Some people would think that I love finding the absurd actions of government. But it really is sad in many ways. I don’t enjoy finding these stupid bills except to point out that members of the legislatures seem to want to dictate our every step in life. If they would focus on the important, I’d be out of a position to write my column.
In the past year, I have been able to look at the federal government for stupidity in legislation. I have enjoyed the look a do-gooders in local politics even more, hoping that these folks will not move on to higher office. From the Los Angeles ban of silly string to illegalization of spinning wheel covers in Iowa, there is plenty to examine.
Enters the House of Delegates in the great Commonwealth of Virginia. This past Tuesday, a bill was passed authorizing a fine of $50 for anyone who displays his or her underpants in a “lewd or indecent manner”. The legislation passed with almost 2/3 vote.

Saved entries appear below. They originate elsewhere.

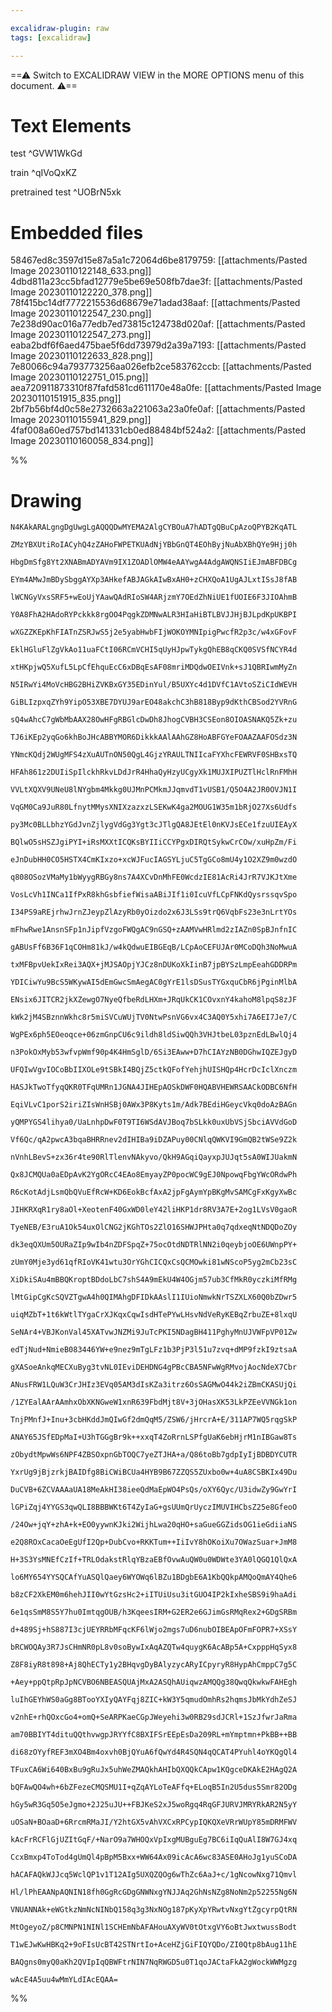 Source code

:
 ```yaml
---

excalidraw-plugin: raw
tags: [excalidraw]

---
```

==⚠  Switch to EXCALIDRAW VIEW in the MORE OPTIONS menu of this document. ⚠==


# Text Elements
test ^GVW1WkGd

train ^qIVoQxKZ

pretrained test ^UOBrN5xk


# Embedded files
58467ed8c3597d15e87a5a1c72064d6be8179759: [[attachments/Pasted Image 20230110122148_633.png]]
4dbd811a23cc5bfad12779e5be69e508fb7dae3f: [[attachments/Pasted Image 20230110122220_378.png]]
78f415bc14df7772215536d68679e71adad38aaf: [[attachments/Pasted Image 20230110122547_230.png]]
7e238d90ac016a77edb7ed73815c124738d020af: [[attachments/Pasted Image 20230110122547_273.png]]
eaba2bdf6f6aed475bae5f6dd73979d2a39a7193: [[attachments/Pasted Image 20230110122633_828.png]]
7e80066c94a793773256aa026efb2ce583762ccb: [[attachments/Pasted Image 20230110122751_015.png]]
aea720911873310f87fafd581cd611170e48a0fe: [[attachments/Pasted Image 20230110151915_835.png]]
2bf7b56bf4d0c58e2732663a221063a23a0fe0af: [[attachments/Pasted Image 20230110155941_829.png]]
4faf008a60ed757bd141331cb0ed88484bf524a2: [[attachments/Pasted Image 20230110160058_834.png]]

%%
# Drawing
```compressed-json
N4KAkARALgngDgUwgLgAQQQDwMYEMA2AlgCYBOuA7hADTgQBuCpAzoQPYB2KqATL

ZMzYBXUtiRoIACyhQ4zZAHoFWPETKUAdNjYBbGnQT4EOhByjNuAbXBhQYe9Hjj0h

HbgDmSfg8Yt2XNABmADYAVm9IX1ZOADlOMW4eAAYwgA4AdgAWQNSIiEJmABFDBCg

EYm4AMwJmBDySbggAYXp3AHkefABJAGkAIwBxAH0+zCHXQoA1UgAJLxtISsJ8fAB

lWCNGyVxsSRF5+wEoUjYAawQAdRIoSW4ARjzmY7OEdZhNiUE1fUOIE6F3JIOAhmB

Y0A8FhA2HAdoRYPckkk8rgOO4PqgkZDMNwALR3HIaHiBTLBVJJHjBJLpdKpUKBPI

wXGZZKEpKhFIATnZSRJwS5j2e5yabHwbFIjWOKOYMNIpigPwcfR2p3c/w4xGFovF

EklHGluFlZgVkAo11uaFCtI06RCmVCHI5qUyHJpwTykgQhEB8qCKQ0SVSfNCYR4d

xtHKpjwQ5XufL5LpCfEhquEcC6xDBqEsAF08mriMDQdwOEIVnk+sJ1QBRIwmMyZn

N5IRwYi4MoVcHBG2BHiZVKBxGY35EDinYul/B5UXYc4d1DVfC1AVtoSZiCIdWEVH

GiBLIzpxqZYh9YipO53XBE7DYUJ9arEO48akchC3hB818Byp9dKthCBSod2YVRnG

sQ4wAhcC7gWbMbAAX28OwHFgRBGlcDwDh8JhogCVBH3CSEon8OIOASNAKQ5Zk+zu

TJ6iKEp2yqGo6khBoJHcABBYMOR6DikkkAAlAAhGZ8HoABFGYeFOAAZAAFOSdz3N

YNmcKQdj2WUgMFS4zXuAUTnON50QgL4GjzYRAULTNIIcaFYXhcFEWRVF0SHBxsTQ

HFAh861z2DUIiSpIlckhRkvLDdJrR4HhaQyHzyUCgyXk1MUJXIPUZTlHclRnFMhH

VVLtXQXV9UNeU8lNYgbm4Mkkg0UJMnPCMkmJJqmvdT1vUSB1/Q5O4A2JR0OVJN1I

VqGM0Ca9JuR80LfnytMMysXNIXzazxzLSEKwK4ga2MOUG1W35m1bRjO27Xs6Udfs

py3Mc0BLLbhzYGdJvnZjlygVdGg3Ygt3cJTlgQA8JEtEl0nKVJsECe1fzuUIEAyX

BQlwO5sHSZJgiPYI+iRsMXXtICQKsBYIIiCCYPgxDIRQtSykwCrCOw/xuHpZm/Fi

eJnDubHH0CO5HSTX4CmKIxzo+xcWJFucIAGSYLjuC5TgGCo8mU4y1O2XZ9m0wzdO

q808OSozVMaMy1bWyygRBGy8ns7A4XCvDnMhFE0WcdzIE81AcRi4JrR7VJKJtXme

VosLcVh1INCa1IfPxR8khGsbfiefWisaABiJIf1i0IcuVfLCpFNKdQysrssqvSpo

I34PS9aREjrhwJrnZJeypZlAzyRb0yOizdo2x6J3LSs9trQ6VqbFs23e3nLrtYOs

mFhwRwe1AnsnSFp1nJipfVzgoFWQgAC9nGSQ+zAAMVwHRlmd2zIAZn0SpBJnfnIC

gABUsFf6B36F1qCOHm81kJ/w4kQdwuEIBGEqB/LCpAoCEFUJAr0MCoDQh3NoMwuA

txMFBpvUekIxRei3AQX+jMJSAOpjYJCz8nDUKoXkIinB7jpBYSzLmpEeahGDDRPm

YDICiwYu9BcS5WKywAI5dEmGwcSmAegAC0gYrE1lsDSusTYGxquCbR6jPginMlbA

ENsix6JITCR2jkXZewgO7NyeQfbeRdLHXm+JRqUkCK1COvxnY4kahoM8lpqS8zJF

kWk2jM4SBznnWkhc8r5miSVCuWUjTV0NtwPsnVG6vx4C3AQ0Y5xhi7A6EI7Je7/C

WgPEx6ph5EOeoqce+06zmGnpCU6c9ildh8ldSiwQQh3VHJtbeL03pznEdLBwlQj4

n3PokOxMyb53wfvpWmf90p4K4HmSglD/6Si3EAww+D7hCIAYzNB0DGhwIQZEJgyD

UFQIwVgvIOCoBbIIXOLe9tSBkI4BQjZ5ctkQFofYehjhUISHQp4HcrDcIclXnczm

HASJkTwoTfyqQKR0TFqUMRn1JGNA4JIHEpAOSkDWF0HQABVHEWRSAACkODBC6NfH

EqiVLvC1porS2iriZIsWnHSBj0AWx3P8Kyts1m/Adk7BEdiHGeycVkq0doAzBAGn

yQMPYGS4lihya0/UaLnhpDwF0T9TI6WSdAVJBoq7bSLkk0uxUbVSjSbciAVVdGoD

Vf6Qc/qA2pwcA3bqaBHRRnev2dIHIBa9iDZAPuy00CNlqQWKVI9GmQB2tWSe9Z2k

nVnhLBevS+zx36r4te90RlTlenvNAkyvo/QkH9AGqiQayxpJUJqt5sA0WIJUakmN

Qx8JCMQUa0aEDpAvK2YgORcC4EAo8EmyayZP0pocWC9gEJ0NpowqFbgYWcORdwPh

R6cKotAdjLsmQbQVuEfRcW+KD6EokBcfAxA2jpFgAymYpBKgMvSAMCgFxKgyXwBc

JIHKRXqR1ry8aOl+XeotenF40GxWD0leY42liHKP1dr8RV3A7E+2og1LVsV0gaoR

TyeNEB/E3ruA1Ok54uxOlCNG2jKGhTOs2ZlO16SHWJPHta0q7qdxeqNtNDQDoZOy

dk3eqQXUm5OURaZIp9wIb4nZDFSpqZ+75ocOtdNDTRlNN2i0qeybjoOE6UWnpPY+

zUmY0Mje3yd61qfRIoVK41wtu3OrYGhCICQxCsQCMOwki81wNScoP5yg2mCb23sC

XiDkiSAu4mBBQKroptBDdoLbC7shS4A9mEkU4W4OGjm57ub3CfMkR0yczkiMfRMg

lMtGipCgKcSQVZTgwA4h0QIMAhgDFIDkAAslI1IUioNmwkNrTSZXLX60Q0bZDwr5

uiqMZbT+1t6kWtlTYgaCrXJKqxCqwIsdHTePYwLHsvNdVeRyKEBqZrbuZE+8lxqU

SeNAr4+VBJKonVal45XATvwJNZMi9JuTcPKI5NDagBH411PghyMnUJVWFpVP01Zw

edTjNud+NmieB083446YW+e9nez9mTgLFz1b3PjP3l51u7zvq+dMP9fzkI9ztsaA

gXASoeAnkqMECXuByg3tvNL0IEviDEHDNG4gPBcCBA5NFwWgRMvojAocNdeX7Cbr

ANusFRW1LQuW3CrJHIz3EVq05AM3dIsKZa3itrz6OsSAGMwO44k2iZBmCKASUjQi

/1ZYEalAArAAmhxObXKNGweW1xnR639FbdMjt8V+3jOHasXK53LkPZEeVVNGk1on

TnjPMnfJ+Inu+3cbHKddJmQIwGf2dmQqM5/ZSW6/jHrcrA+E/311AP7WQ5rqgSkP

ANAY65JSfEDpMaI+U3hTGGgBr9k++xxqT4ZoRrnLSPfgUaK6ebHjrM1nIBGaw8Ts

zObydtMpwWs6NPF4ZBSOxpnGbTOQC7yeZTJHA+a/Q86toBb7gdpIyIjBDBDYCUTR

YxrUg9jBjzrkjBAIDfg8BiCWiBCUa4HYB9B67ZZQS5ZUxbo0w+4uA8CSBKIx49Du

DuCVB+6ZCVAAAaUA18MeAkHI38ieeQdMaEpWO4PsQs/oXY6Qyc/U3idwZy9GwYrI

lGPiZqj4YYGS3qwQLI8BBBWKt6T4ZyIaG+gsUUmQrUyczIMUVIHCbsZ25e8GfeoO

/24Ow+jqY+zhA+k+EO0yywnKJki2WijhLwa20qHO+saGueGGZidsOG1ieGdiiaNS

e2Q8ROxCacaOeEgUfI2Qp+DubCvo+RKKTum++IiIvY8hOKoiXu7OWazSuar+JmM8

H+3S3YsMNEfCzIf+TRLOdakstRlqYBzaEBfOvwAuQW0u0WDWte3YA0lQGQ1QlQxA

lo6MY654YYSQCAfYuASQlQaey6WYOWq6lBZu1BDgbE6A1KbQQkpAMQoQmAY4Qhe6

b8zCF2XkEM0m6hehJII0wYtGzsHc2+iITUiUsu3itGUO4IP2kIxheSBS9i9haAdi

6e1qsSmM8S5Y7hu0ImtqgOUB/h3KqeesIRM+G2ER2e6GJimGsRMqRex2+GDgSRBm

d+489Sj+hS887I3cjUEYRRbMFqcKF6lWjo2mgs7uD6nubOIBEApOFmFOPR7+XSsY

bRCWOQAy3R7JsCHmNR0pL8v0soBywIxAqAZQTw4quygK6AcABp5A+CxpppHqSyx8

Z8F8iyR8t898+Aj8QhECTy1y2BHqvgDyBAlyzycARyICpyryR8HypAhCmppC7g5C

+Aey+ppQtpRpJpNCVBO6NBEASQUAjMxA2ASQhAUiqwzAMQQg38QwqQkwkwFAHEgh

luIhGEYhWS0aGg8BTooYXIyQAYFqj8ZIC+kW3Y5qmudOmhRs2hqmsJbMkYdhZeSJ

v2nhE+rhQOxcGo4+omQ+SeARPKaeCGpJWeyehi3w0RB29sdJCRl+1SzJfwrJaRma

am70BBIYT4dituQQthvwgpJRYYfC8BXIFSrEEpEsDa209RL+mYmptmn+PkBB++BB

di68zOYyfREF3mXO4Bm4oxvh0BjQYuA6fQwYd4R4SQN4qQCAT4PYuhl4oYKQgQl4

TFuxCA6Wi640BxBu9gRuJx5uhWeZMAQkhAHIbQXQQkCApw1KQgceDKAkE2HAgQ2A

bQFAwQO4wh+6bZFezeCMQSMU1I+qZqAYLoTeAFfq+ELoqB5In2U5dus5Smr82ODg

hGy5wR3Gq5O5eJgmo+2J25uJU++FBJKeS2xJ5woRgq4RqGFJURVJMRYRkAR2N5yY

uOSaN+BOaaD+6RrcmRMaJI/Y2htGX5vAhVXCxRPCypIQKQXeVRrWUpY85mDRMFWV

kAcFrRCFlGjUZItGqF/+NarO9a7WHOQxVpIxgMUBguEg7BC6iIqQuAlI8W7GJ4xq

CcxBmxp4ToTod4gUmQl4pBpM5Bxx+WW64Ax09icAcA6wc83ASE0AHoJg1yuSCoDA

hACAFAQkWJJcq5WclQP1v1T12AIg5UXQZQOg6wThZc6AaJ+c/1gNcowNxg71Qmvl

Hl/lPhEAANpAQNIN18fh0GgRcGDgGNWNxgYNJJAq2GhNsNZg8NoNm2p52255Ng6N

VNUANNAk+eWGtkzNmNcNINbQ158q3g3NxNOg187pKyXpYRwtvNxgYtZgcyrpQtRN

MtOgeyoZ/p8CMNPN1NINl1SCHEmNbAFAHouAXyWV0tOtxgVY6oBtJwxtwussBodt

T1wEJwKwHBKq2+9oFIsUcBT42STNrtIo+AceHZjGiFIQYQDo/ZI0Qtp8bAug11hE

BAQgns0myQ0aKh2QVIpIqQBWFtrNIN7NqRWGD5u0T1qoJACtaFkA2gWockWWMgzg

wAcE4A5uu4wMmYLdIAcEQAA=
```
%%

What are these folks thinking about?
OK, just a few questions to the delegates.
- Why was the debate on the floor of the house focused on racial issues? One opponent said that the measure would force parents of young blacks to take time off of work to accompany their kids to court. (I guess kids of different ethnicity don’t wear there pants low and their underwear high.) Is that the best reason we can come up with for defeating this measure?
- Who is going to be issuing the citations? The police? Do the cops have that much free time in Virginia to be focused on fashion?
- One delegate said that his constituents were “offended by exposed underwear.” Here we go again. Offensive behavior or attire is the justification to write a law and force police to turn away from serious issues such as not wearing seatbelts (yes, I say that tongue in cheek) and focus on Hanes Her Way.
- If something is offensive does that mean it should be an offense?
- Who defines lewd or indecent?
So I am beginning to try to find some allies on this issue. The plumber’s union should be on board with me. They have been running around with low hanging pants for years. Personally, the crack is more offensive than the underpants. (But not illegal) And poor, Sponge Bob Squarepants. First James Dobson saying he is gay and now being threatened with a fine in Virginia.
To the House of Delegates, go to work on things that matter. There has to be more important issues that are in the Commonwealth than underwear.